Exercise objective: The expected output is exactly the lines below, starting at the line with "primi minuti, grazie" and ending at the line with "circostanze della vita", both included; no other line belongs in it.

Records for processing:
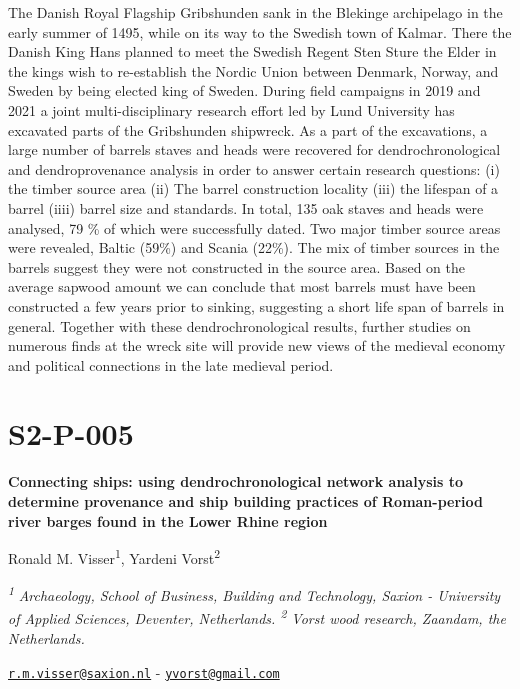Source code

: \documentclass[
]{book}
\begin{document}
The Danish Royal Flagship Gribshunden sank in the Blekinge archipelago in the early summer of 1495, while on its way to the Swedish town of Kalmar. There the Danish King Hans planned to meet the Swedish Regent Sten Sture the Elder in the kings wish to re-establish the Nordic Union between Denmark, Norway, and Sweden by being elected king of Sweden. During field campaigns in 2019 and 2021 a joint multi-disciplinary research effort led by Lund University has excavated parts of the Gribshunden shipwreck. As a part of the excavations, a large number of barrels staves and heads were recovered for dendrochronological and dendroprovenance analysis in order to answer certain research questions: (i) the timber source area (ii) The barrel construction locality (iii) the lifespan of a barrel (iiii) barrel size and standards. In total, 135 oak staves and heads were analysed, 79 \% of which were successfully dated. Two major timber source areas were revealed, Baltic (59\%) and Scania (22\%). The mix of timber sources in the barrels suggest they were not constructed in the source area. Based on the average sapwood amount we can conclude that most barrels must have been constructed a few years prior to sinking, suggesting a short life span of barrels in general. Together with these dendrochronological results, further studies on numerous finds at the wreck site will provide new views of the medieval economy and political connections in the late medieval period.

\hypertarget{s2-p-005}{%
\section*{S2-P-005}\label{s2-p-005}}

\textbf{Connecting ships: using dendrochronological network analysis to determine provenance and ship building practices of Roman-period river barges found in the Lower Rhine region}

Ronald M. Visser\textsuperscript{1}, Yardeni Vorst\textsuperscript{2}

\textsuperscript{\emph{1}} \emph{Archaeology, School of Business, Building and Technology, Saxion - University of Applied Sciences, Deventer, Netherlands. \textsuperscript{2} Vorst wood research, Zaandam, the Netherlands.}

\href{mailto:r.m.visser@saxion.nl}{\nolinkurl{r.m.visser@saxion.nl}} - \href{mailto:yvorst@gmail.com}{\nolinkurl{yvorst@gmail.com}}
\end{document}
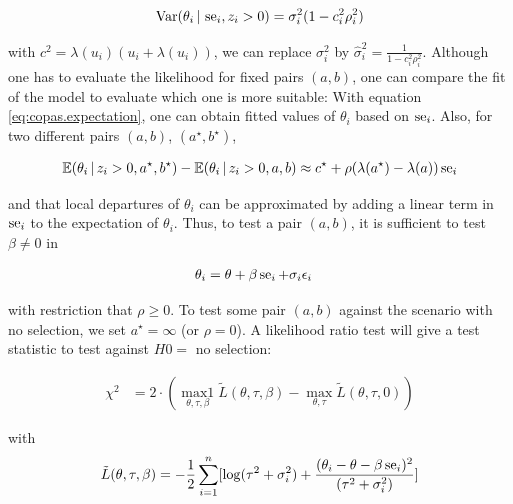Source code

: \documentclass[11pt,a4paper,twoside]{book}\usepackage[]{graphicx}\usepackage[]{color}
\begin{document}
\begin{align}
\textrm{Var}(\theta_i\,\vert\, \operatorname{se}_i, z_i > 0) = \sigma_i^2 (1 - c_i^2\rho_i^2) \nonumber
\end{align}

with $c^2 = \lambda(u_i)(u_i + \lambda(u_i))$, we can replace $\sigma_i^2$ by $\hat{\sigma}_i^2 = \frac{1}{1-c_i^2\rho_i^2}$. Although one has to evaluate the likelihood for fixed pairs $(a,b)$, one can compare the fit of the model to evaluate which one is more suitable:
With equation \eqref{eq:copas.expectation}, one can obtain fitted values of $\theta_i$ based on $\operatorname{se}_i$. Also, for two different pairs $(a,b)$, $(a^\star, b^\star)$,

\begin{align}
\mathbb{E}(\theta_i\,\vert\, z_i > 0, a^\star, b^\star) - \mathbb{E}(\theta_i\,\vert\, z_i > 0, a, b) \approx c^\star + \rho(\lambda(a^\star) - \lambda(a))\operatorname{se}_i \nonumber
\end{align}

and that local departures of $\theta_i$ can be approximated by adding a linear term in $\operatorname{se}_i$ to the expectation of $\theta_i$. Thus, to test a pair $(a,b)$, it is sufficient to test $\beta \neq 0$ in

\begin{align}
\theta_i &= \theta + \beta \operatorname{se}_i + \sigma_i \epsilon_i \nonumber
\end{align}

with restriction that $\rho \geq 0$. To test some pair $(a,b)$ against the scenario with no selection, we set $a^\star = \infty$ (or $\rho = 0$). A likelihood ratio test will give a test statistic to test against $H0 =$ no selection:

\begin{align}
\chi^2 &= 2\cdot(\operatorname*{max1}_{\theta, \tau, \beta}\tilde{L}(\theta, \tau, \beta) - \operatorname*{max}_{\theta, \tau}\tilde{L}(\theta, \tau, 0)) \label{eq:copas.small.study}
\end{align}

with 
\begin{align}
\tilde{L}(\theta, \tau, \beta) = -\frac{1}{2}\sum_{i = 1}^n[\log(\tau^2 + \sigma_i^2) + \frac{(\theta_i - \theta - \beta \operatorname{se}_i)^2}{(\tau^2 + \sigma_i^2)}] \nonumber
\end{align}
\end{document}
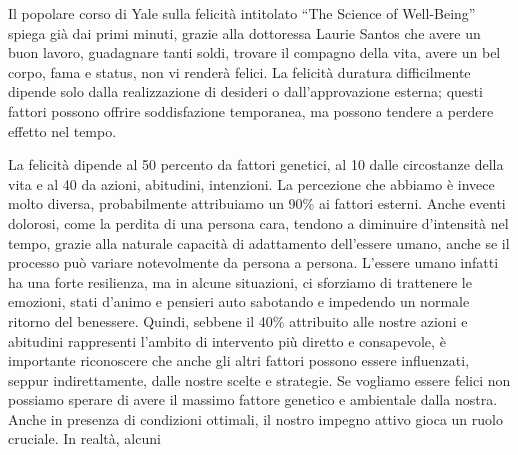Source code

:\documentclass[12pt]{book} %
\begin{document}
Il popolare corso di Yale sulla felicità intitolato “The Science of
Well-Being” spiega già dai primi minuti, grazie
alla dottoressa Laurie Santos che avere un buon lavoro, guadagnare tanti soldi, trovare il compagno della vita, avere
un bel corpo, fama e status, non vi renderà felici. 
La felicità duratura difficilmente dipende solo dalla realizzazione di desideri o dall’approvazione esterna; questi fattori possono offrire soddisfazione temporanea, ma possono tendere a perdere effetto nel tempo.

La felicità dipende al 50 percento da fattori genetici, al 10 dalle
circostanze della vita e al 40 da azioni, abitudini, intenzioni. La percezione che abbiamo è invece molto diversa,
probabilmente attribuiamo un 90\% ai fattori esterni. Anche eventi dolorosi, come la perdita di una persona cara, tendono a diminuire d’intensità nel tempo, grazie alla naturale capacità di adattamento dell’essere umano, anche se il processo può variare notevolmente da persona a persona. L'essere umano infatti ha una forte resilienza, ma in alcune situazioni, ci sforziamo di trattenere le emozioni, stati d'animo e pensieri auto sabotando e impedendo un
normale ritorno del benessere. Quindi, sebbene il 40\% attribuito alle nostre azioni e abitudini rappresenti l'ambito di intervento più diretto e consapevole, è importante riconoscere che anche gli altri fattori possono essere influenzati, seppur indirettamente, dalle nostre scelte e strategie. Se vogliamo
essere felici non possiamo sperare di avere il massimo fattore genetico e ambientale dalla nostra. Anche in presenza di condizioni ottimali, il nostro impegno attivo gioca un ruolo cruciale. In realtà, alcuni
\end{document}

The completed task:
Well-Being” spiega già dai primi minuti, grazie
alla dottoressa Laurie Santos che avere un buon lavoro, guadagnare tanti soldi, trovare il compagno della vita, avere
un bel corpo, fama e status, non vi renderà felici. 
La felicità duratura difficilmente dipende solo dalla realizzazione di desideri o dall’approvazione esterna; questi fattori possono offrire soddisfazione temporanea, ma possono tendere a perdere effetto nel tempo.

La felicità dipende al 50 percento da fattori genetici, al 10 dalle
circostanze della vita e al 40 da azioni, abitudini, intenzioni. La percezione che abbiamo è invece molto diversa,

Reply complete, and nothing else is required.